На вопрос «нет ли соблазнов для афганцев в Москве?», они отвечают предельно спокойно: первый Макдоналдс открылся в Афганистане в 1946 году, а потом долгое время там работал крупный завод по производству бренди; кто находил возможность выпить на родине, тот находит ее и здесь. Джума вспоминает, что решил приехать в Москву, когда понял, что не может оставаться дома.
— Убили бы там, – говорит он, вспоминая, как во время войны спал с русскими солдатами на одной подушке.
Он, как и многие другие чиновники, преподаватели и офицеры, думал, что сделал свое дело, отстояв страну от моджахедов, и когда приедет в Россию, то получит здесь возможность жить: документы и разрешение на работу.
Все сложилось иначе:
— Но когда мы приехали, то поняли, что мы здесь никому не нужны.

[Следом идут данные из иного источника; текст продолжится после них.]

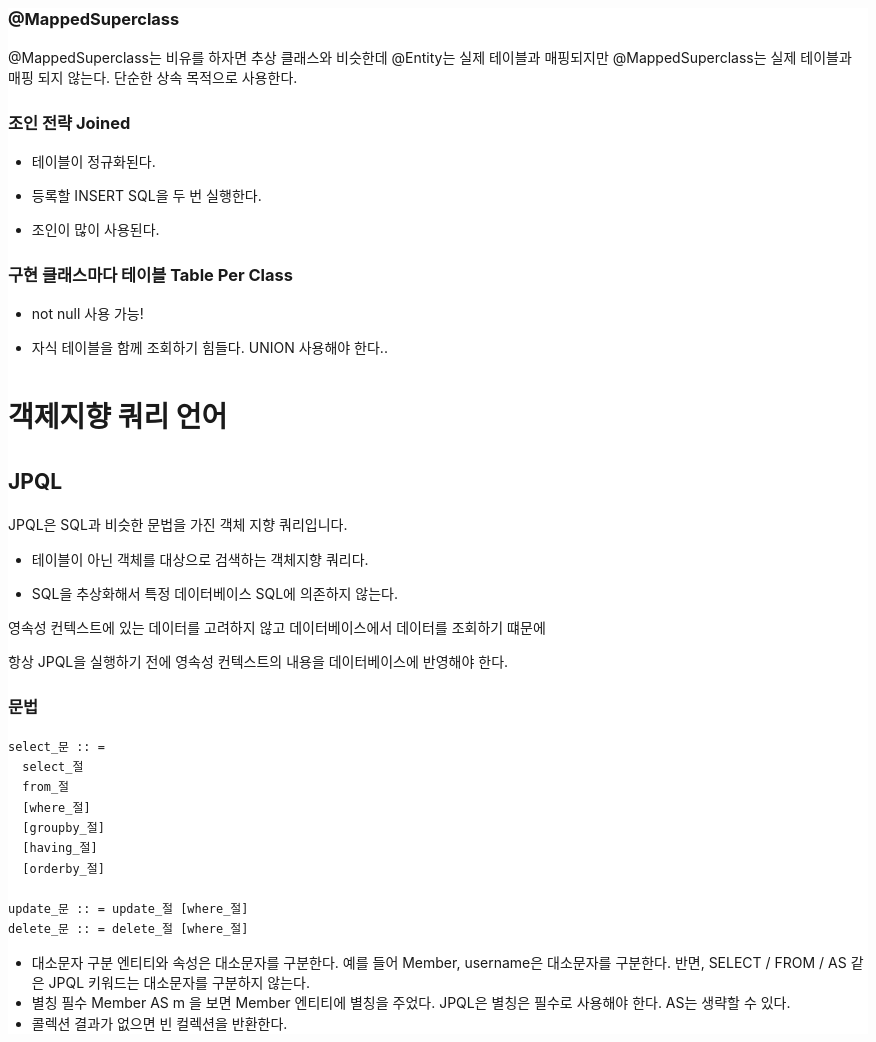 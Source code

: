 ### @MappedSuperclass

@MappedSuperclass는 비유를 하자면 추상 클래스와 비슷한데 @Entity는 실제 테이블과 매핑되지만 @MappedSuperclass는 실제 테이블과 매핑 되지 않는다. 단순한 상속 목적으로 사용한다.

### 조인 전략 Joined

- 테이블이 정규화된다.

- 등록할 INSERT SQL을 두 번 실행한다.

- 조인이 많이 사용된다.

### 구현 클래스마다 테이블 Table Per Class

- not null 사용 가능!

- 자식 테이블을 함께 조회하기 힘들다. UNION 사용해야 한다..

# 객제지향 쿼리 언어

## JPQL

JPQL은 SQL과 비슷한 문법을 가진 객체 지향 쿼리입니다.

- 테이블이 아닌 객체를 대상으로 검색하는 객체지향 쿼리다.

- SQL을 추상화해서 특정 데이터베이스 SQL에 의존하지 않는다.

영속성 컨텍스트에 있는 데이터를 고려하지 않고 데이터베이스에서 데이터를 조회하기 떄문에

항상 JPQL을 실행하기 전에 영속성 컨텍스트의 내용을 데이터베이스에 반영해야 한다.

### 문법

```
select_문 :: =
  select_절
  from_절
  [where_절]
  [groupby_절]
  [having_절]
  [orderby_절]

update_문 :: = update_절 [where_절]
delete_문 :: = delete_절 [where_절]
```

- 대소문자 구분
  엔티티와 속성은 대소문자를 구분한다. 예를 들어 Member, username은 대소문자를 구분한다.
  반면, SELECT / FROM / AS 같은 JPQL 키워드는 대소문자를 구분하지 않는다.
- 별칭 필수
  Member AS m 을 보면 Member 엔티티에 별칭을 주었다. JPQL은 별칭은 필수로 사용해야 한다.
  AS는 생략할 수 있다.
- 콜렉션 결과가 없으면 빈 컬렉션을 반환한다.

Долгое время Джума не может получить гражданство: раньше его не давали по причине предрассудков — «ходишь в черной одежде — значит, ты бандит», — а теперь просто тянут, перенося новые встречи, говорит он. Приехав в Россию, все беженцы столкнулись с нищетой — в Кабуле можно было купить однокомнатную квартиру за тысячу долларов, а здесь приходилось снимать такую же «однушку» за $3 тыс.
— Покупали оптом обувь на Черкизовском рынке и продавали потом, — описывает жизнь афганских интеллигентов в Москве экс-полковник.
Как и больше 20 лет назад, когда приехал, Джума любит советские фильмы: про войну — «Отец солдата» — и комедию «Джентльмены удачи». Пока мы сидим в его павильоне №1108 с гжелью, заходят несколько покупателей. Джума немного резко просит обращаться за товаром к его сыну, чтобы не отвлекаться от разговора. Есть среди московских афганцев и совсем нищие — «когда умирают, то мы скидываемся, кто сколько может: по 50, 100, некоторые по 5 тысяч рублей», говорит Джума.
Джума бы вернулся на родину, если бы там появилась новая команда политиков. А пока его родственники готовы все и сразу переехать в Москву, если он им предложит. «Но денег нет», признается бывший полковник.
Мимо проходят несколько афганцев с клетчатыми сумками, из которых выглядывают рюкзаки известных марок. В Москве Джуме нравится, хоть зимой бывает и очень холодно.
— Если человек может себя кормить, растить детей, сесть на поезд и не бояться — это и есть свобода, - говорит Джума.